Senator HILL —I address my question to the Leader of the Government in the Senate. I remind the minister that Mr Keating last night had the arrogance to compare his efforts with the Chifley white paper of 50 years ago. Indeed, Mr Keating even went as far as to say that Chifley's document was modest compared with his own statement. I am not sure whether the minister has ever read the Chifley white paper, but if he has he will know that it was entitled Full Employment in Australia, in contrast to Mr Keating's paper, which accepts that there will remain substantial unemployment in this country, perhaps half a million unemployed. I also remind the minister that the Chifley white paper made this statement:

There will be no place in this full employment policy for schemes designed to make work for work's sake.

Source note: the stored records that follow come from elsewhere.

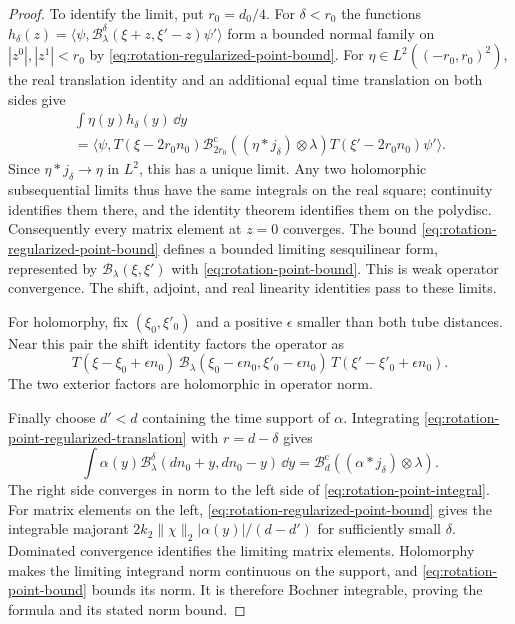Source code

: \begin{proof}
To identify the limit, put $r_0=d_0/4$.
For $\delta<r_0$ the functions
$h_\delta(z)=\langle\psi,\mathcal B_\lambda^\delta
(\xi+z,\xi'-z)\psi'\rangle$ form a bounded normal family on
$|z^0|,|z^1|<r_0$ by
\eqref{eq:rotation-regularized-point-bound}.
For $\eta\in L^2((-r_0,r_0)^2)$, the real translation identity
and an additional equal time translation on both sides give
\begin{multline}\label{eq:rotation-point-limit-test}
 \int\eta(y)h_\delta(y)\,\dd y\\
 =\langle\psi,T(\xi-2r_0n_0)
       \mathcal B_{2r_0}^{\mathrm c}((\eta*j_\delta)\otimes\lambda)
       T(\xi'-2r_0n_0)\psi'\rangle.
\end{multline}
Since $\eta*j_\delta\to\eta$ in $L^2$, this has a unique limit.
Any two holomorphic subsequential limits thus have the same
integrals on the real square; continuity identifies them there,
and the identity theorem identifies them on the polydisc.
Consequently every matrix element at $z=0$ converges.
The bound \eqref{eq:rotation-regularized-point-bound} defines a
bounded limiting sesquilinear form, represented by
$\mathcal B_\lambda(\xi,\xi')$ with
\eqref{eq:rotation-point-bound}. This is weak operator convergence.
The shift, adjoint, and real linearity identities pass to these
limits.

For holomorphy, fix $(\xi_0,\xi'_0)$ and a positive $\epsilon$
smaller than both tube distances. Near this pair the shift identity
factors the operator as
\[
 T(\xi-\xi_0+\epsilon n_0)\,
 \mathcal B_\lambda(\xi_0-\epsilon n_0,\xi'_0-\epsilon n_0)\,
 T(\xi'-\xi'_0+\epsilon n_0).
\]
The two exterior factors are holomorphic in operator norm.

Finally choose $d'<d$ containing the time support of $\alpha$.
Integrating
\eqref{eq:rotation-point-regularized-translation} with $r=d-\delta$
gives
\[
 \int\alpha(y)\mathcal B_\lambda^\delta(dn_0+y,dn_0-y)\,\dd y
       =\mathcal B_d^{\mathrm c}((\alpha*j_\delta)\otimes\lambda).
\]
The right side converges in norm to the left side of
\eqref{eq:rotation-point-integral}. For matrix elements on the
left, \eqref{eq:rotation-regularized-point-bound} gives the
integrable majorant
$2k_2\|\chi\|_2|\alpha(y)|/(d-d')$ for sufficiently small $\delta$.
Dominated convergence identifies the limiting matrix elements.
Holomorphy makes the limiting integrand norm continuous on the
support, and \eqref{eq:rotation-point-bound} bounds its norm.
It is therefore Bochner integrable, proving the formula and its
stated norm bound.
\end{proof}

Why has the Labor Party given up on Chifley's noble goal of achieving full employment?

Senator GARETH EVANS —Before Senator Hill starts to get cheeky about anything in the government's policy, I think it would be useful to remind ourselves about some of the contributions he would have made to the unemployed under his party's Fightback policy. Some $790 million worth of savings, as I recall, were to be achieved at the expense of the unemployed. Fightback would have reduced spending on labour market programs by one-quarter, as I recall. Does he? Under the opposition's Austrain proposal unemployed people would have been paid as little as 70 per cent of the award wage with no obligation to train at all.

Senator Alston —On a point of order, Mr President, Senator Evans knows full well that he is trying to get in as much as he can before you sit him down. That answer is clearly non-responsive, utterly unrelated to the question and you ought to call him to order.

Senator McMullan —If I may respond to the point of order, Mr President: it seems to me quite clear that Senator Hill's question relates to credibility about employment policy and Senator Evans is directly relating his answer to that policy. What those opposite do not like is that Senator Evans is exposing effectively their lack of credibility as well as espousing ours. The question was about credibility on employment policy and that is the matter to which the minister is addressing himself.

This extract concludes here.